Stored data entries
+-------+

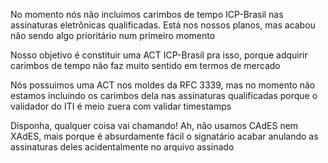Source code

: No momento nós não incluimos carimbos de tempo ICP-Brasil nas assinaturas eletrônicas qualificadas. Está nos nossos planos, mas acabou não sendo algo prioritário num primeiro momento

  

Nosso objetivo é constituir uma ACT ICP-Brasil pra isso, porque adquirir carimbos de tempo não faz muito sentido em termos de mercado

  

Nós possuimos uma ACT nos moldes da RFC 3339, mas no momento não estamos incluindo os carimbos dela nas assinaturas qualificadas porque o validador do ITI é meio zuera com validar timestamps

  

  

  

Disponha, qualquer coisa vai chamando! Ah, não usamos CAdES nem XAdES, mais porque é absurdamente fácil o signatário acabar anulando as assinaturas deles acidentalmente no arquivo assinado
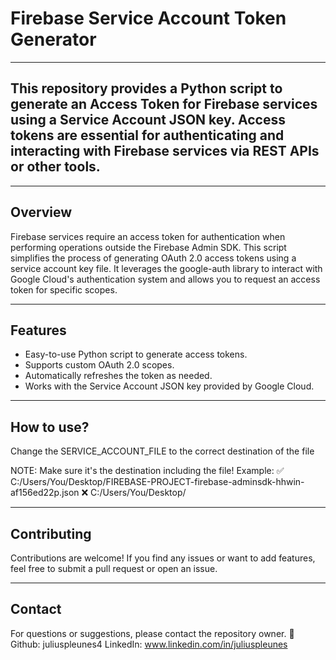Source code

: # Firebase Service Account Token Generator

---

## This repository provides a Python script to generate an Access Token for Firebase services using a Service Account JSON key. Access tokens are essential for authenticating and interacting with Firebase services via REST APIs or other tools.

---

## Overview

Firebase services require an access token for authentication when performing operations outside the Firebase Admin SDK. This script simplifies the process of generating OAuth 2.0 access tokens using a service account key file.
It leverages the google-auth library to interact with Google Cloud's authentication system and allows you to request an access token for specific scopes.

---

## Features

- Easy-to-use Python script to generate access tokens.
- Supports custom OAuth 2.0 scopes.
- Automatically refreshes the token as needed.
- Works with the Service Account JSON key provided by Google Cloud.

---

## How to use?

Change the SERVICE_ACCOUNT_FILE to the correct destination of the file

NOTE: Make sure it's the destination including the file! 
Example: 
✅ C:/Users/You/Desktop/FIREBASE-PROJECT-firebase-adminsdk-hhwin-af156ed22p.json
❌ C:/Users/You/Desktop/

---

## Contributing

Contributions are welcome! If you find any issues or want to add features, feel free to submit a pull request or open an issue.

---

## Contact

For questions or suggestions, please contact the repository owner. 🚀
Github: juliuspleunes4
LinkedIn: www.linkedin.com/in/juliuspleunes
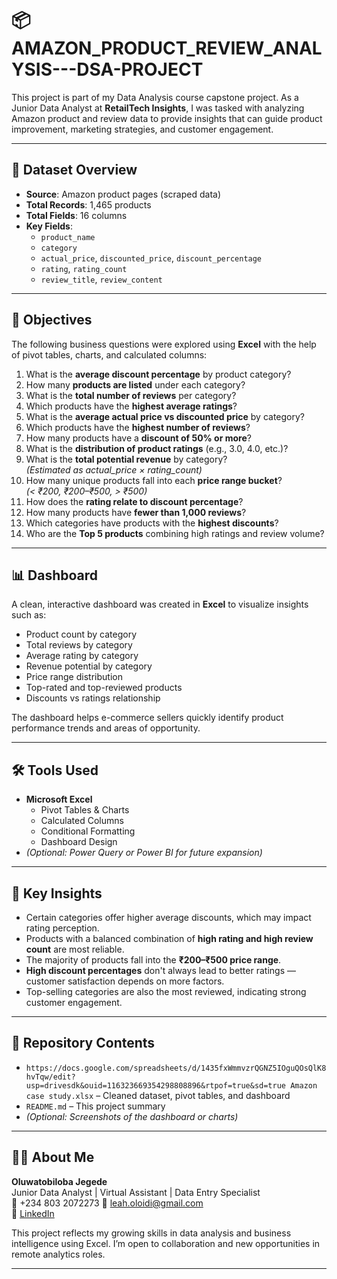 
# 📦 AMAZON_PRODUCT_REVIEW_ANALYSIS---DSA-PROJECT
This project is part of my Data Analysis course capstone project. As a Junior Data Analyst at **RetailTech Insights**, I was tasked with analyzing Amazon product and review data to provide insights that can guide product improvement, marketing strategies, and customer engagement.

---

## 📁 Dataset Overview
- **Source**: Amazon product pages (scraped data)
- **Total Records**: 1,465 products
- **Total Fields**: 16 columns
- **Key Fields**:  
  - `product_name`  
  - `category`  
  - `actual_price`, `discounted_price`, `discount_percentage`  
  - `rating`, `rating_count`  
  - `review_title`, `review_content`

---

## 🎯 Objectives

The following business questions were explored using **Excel** with the help of pivot tables, charts, and calculated columns:

1. What is the **average discount percentage** by product category?
2. How many **products are listed** under each category?
3. What is the **total number of reviews** per category?
4. Which products have the **highest average ratings**?
5. What is the **average actual price vs discounted price** by category?
6. Which products have the **highest number of reviews**?
7. How many products have a **discount of 50% or more**?
8. What is the **distribution of product ratings** (e.g., 3.0, 4.0, etc.)?
9. What is the **total potential revenue** by category?  
   *(Estimated as actual_price × rating_count)*
10. How many unique products fall into each **price range bucket**?  
    *(< ₹200, ₹200–₹500, > ₹500)*
11. How does the **rating relate to discount percentage**?
12. How many products have **fewer than 1,000 reviews**?
13. Which categories have products with the **highest discounts**?
14. Who are the **Top 5 products** combining high ratings and review volume?

---

## 📊 Dashboard

A clean, interactive dashboard was created in **Excel** to visualize insights such as:
- Product count by category  
- Total reviews by category  
- Average rating by category  
- Revenue potential by category  
- Price range distribution  
- Top-rated and top-reviewed products  
- Discounts vs ratings relationship

The dashboard helps e-commerce sellers quickly identify product performance trends and areas of opportunity.

---

## 🛠 Tools Used
- **Microsoft Excel**
  - Pivot Tables & Charts
  - Calculated Columns
  - Conditional Formatting
  - Dashboard Design
- *(Optional: Power Query or Power BI for future expansion)*

---

## 📌 Key Insights
- Certain categories offer higher average discounts, which may impact rating perception.
- Products with a balanced combination of **high rating and high review count** are most reliable.
- The majority of products fall into the **₹200–₹500 price range**.
- **High discount percentages** don't always lead to better ratings — customer satisfaction depends on more factors.
- Top-selling categories are also the most reviewed, indicating strong customer engagement.

---

## 📁 Repository Contents

- `https://docs.google.com/spreadsheets/d/1435fxWmmvzrQGNZ5IOguQOsQlK8hvTqw/edit?usp=drivesdk&ouid=116323669354298808896&rtpof=true&sd=true Amazon case study.xlsx` – Cleaned dataset, pivot tables, and dashboard
- `README.md` – This project summary
- *(Optional: Screenshots of the dashboard or charts)*

---

## 🙋‍♀️ About Me

**Oluwatobiloba Jegede**  
Junior Data Analyst | Virtual Assistant | Data Entry Specialist  
📍 +234 803 2072273
📧 leah.oloidi@gmail.com  
🔗 [LinkedIn](https://bit.ly/OluwatobilobaJegedeLinkedin)

This project reflects my growing skills in data analysis and business intelligence using Excel. I’m open to collaboration and new opportunities in remote analytics roles.

---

+-------+

If pictures appear in the data, omit them and copy all other parts exactly.

→ ANSWER BOX
Source code

: No momento nós não incluimos carimbos de tempo ICP-Brasil nas assinaturas eletrônicas qualificadas. Está nos nossos planos, mas acabou não sendo algo prioritário num primeiro momento

  

Nosso objetivo é constituir uma ACT ICP-Brasil pra isso, porque adquirir carimbos de tempo não faz muito sentido em termos de mercado

  

Nós possuimos uma ACT nos moldes da RFC 3339, mas no momento não estamos incluindo os carimbos dela nas assinaturas qualificadas porque o validador do ITI é meio zuera com validar timestamps

  

  

  

Disponha, qualquer coisa vai chamando! Ah, não usamos CAdES nem XAdES, mais porque é absurdamente fácil o signatário acabar anulando as assinaturas deles acidentalmente no arquivo assinado
Source code

: # Firebase Service Account Token Generator

---

## This repository provides a Python script to generate an Access Token for Firebase services using a Service Account JSON key. Access tokens are essential for authenticating and interacting with Firebase services via REST APIs or other tools.

---

## Overview

Firebase services require an access token for authentication when performing operations outside the Firebase Admin SDK. This script simplifies the process of generating OAuth 2.0 access tokens using a service account key file.
It leverages the google-auth library to interact with Google Cloud's authentication system and allows you to request an access token for specific scopes.

---

## Features

- Easy-to-use Python script to generate access tokens.
- Supports custom OAuth 2.0 scopes.
- Automatically refreshes the token as needed.
- Works with the Service Account JSON key provided by Google Cloud.

---

## How to use?

Change the SERVICE_ACCOUNT_FILE to the correct destination of the file

NOTE: Make sure it's the destination including the file! 
Example: 
✅ C:/Users/You/Desktop/FIREBASE-PROJECT-firebase-adminsdk-hhwin-af156ed22p.json
❌ C:/Users/You/Desktop/

---

## Contributing

Contributions are welcome! If you find any issues or want to add features, feel free to submit a pull request or open an issue.

---

## Contact

For questions or suggestions, please contact the repository owner. 🚀
Github: juliuspleunes4
LinkedIn: www.linkedin.com/in/juliuspleunes
# 📦 AMAZON_PRODUCT_REVIEW_ANALYSIS---DSA-PROJECT
This project is part of my Data Analysis course capstone project. As a Junior Data Analyst at **RetailTech Insights**, I was tasked with analyzing Amazon product and review data to provide insights that can guide product improvement, marketing strategies, and customer engagement.

---

## 📁 Dataset Overview
- **Source**: Amazon product pages (scraped data)
- **Total Records**: 1,465 products
- **Total Fields**: 16 columns
- **Key Fields**:  
  - `product_name`  
  - `category`  
  - `actual_price`, `discounted_price`, `discount_percentage`  
  - `rating`, `rating_count`  
  - `review_title`, `review_content`

---

## 🎯 Objectives

The following business questions were explored using **Excel** with the help of pivot tables, charts, and calculated columns:

1. What is the **average discount percentage** by product category?
2. How many **products are listed** under each category?
3. What is the **total number of reviews** per category?
4. Which products have the **highest average ratings**?
5. What is the **average actual price vs discounted price** by category?
6. Which products have the **highest number of reviews**?
7. How many products have a **discount of 50% or more**?
8. What is the **distribution of product ratings** (e.g., 3.0, 4.0, etc.)?
9. What is the **total potential revenue** by category?  
   *(Estimated as actual_price × rating_count)*
10. How many unique products fall into each **price range bucket**?  
    *(< ₹200, ₹200–₹500, > ₹500)*
11. How does the **rating relate to discount percentage**?
12. How many products have **fewer than 1,000 reviews**?
13. Which categories have products with the **highest discounts**?
14. Who are the **Top 5 products** combining high ratings and review volume?

---

## 📊 Dashboard

A clean, interactive dashboard was created in **Excel** to visualize insights such as:
- Product count by category  
- Total reviews by category  
- Average rating by category  
- Revenue potential by category  
- Price range distribution  
- Top-rated and top-reviewed products  
- Discounts vs ratings relationship

The dashboard helps e-commerce sellers quickly identify product performance trends and areas of opportunity.

---

## 🛠 Tools Used
- **Microsoft Excel**
  - Pivot Tables & Charts
  - Calculated Columns
  - Conditional Formatting
  - Dashboard Design
- *(Optional: Power Query or Power BI for future expansion)*

---

## 📌 Key Insights
- Certain categories offer higher average discounts, which may impact rating perception.
- Products with a balanced combination of **high rating and high review count** are most reliable.
- The majority of products fall into the **₹200–₹500 price range**.
- **High discount percentages** don't always lead to better ratings — customer satisfaction depends on more factors.
- Top-selling categories are also the most reviewed, indicating strong customer engagement.

---

## 📁 Repository Contents

- `https://docs.google.com/spreadsheets/d/1435fxWmmvzrQGNZ5IOguQOsQlK8hvTqw/edit?usp=drivesdk&ouid=116323669354298808896&rtpof=true&sd=true Amazon case study.xlsx` – Cleaned dataset, pivot tables, and dashboard
- `README.md` – This project summary
- *(Optional: Screenshots of the dashboard or charts)*

---

## 🙋‍♀️ About Me

**Oluwatobiloba Jegede**  
Junior Data Analyst | Virtual Assistant | Data Entry Specialist  
📍 +234 803 2072273
📧 leah.oloidi@gmail.com  
🔗 [LinkedIn](https://bit.ly/OluwatobilobaJegedeLinkedin)

This project reflects my growing skills in data analysis and business intelligence using Excel. I’m open to collaboration and new opportunities in remote analytics roles.

---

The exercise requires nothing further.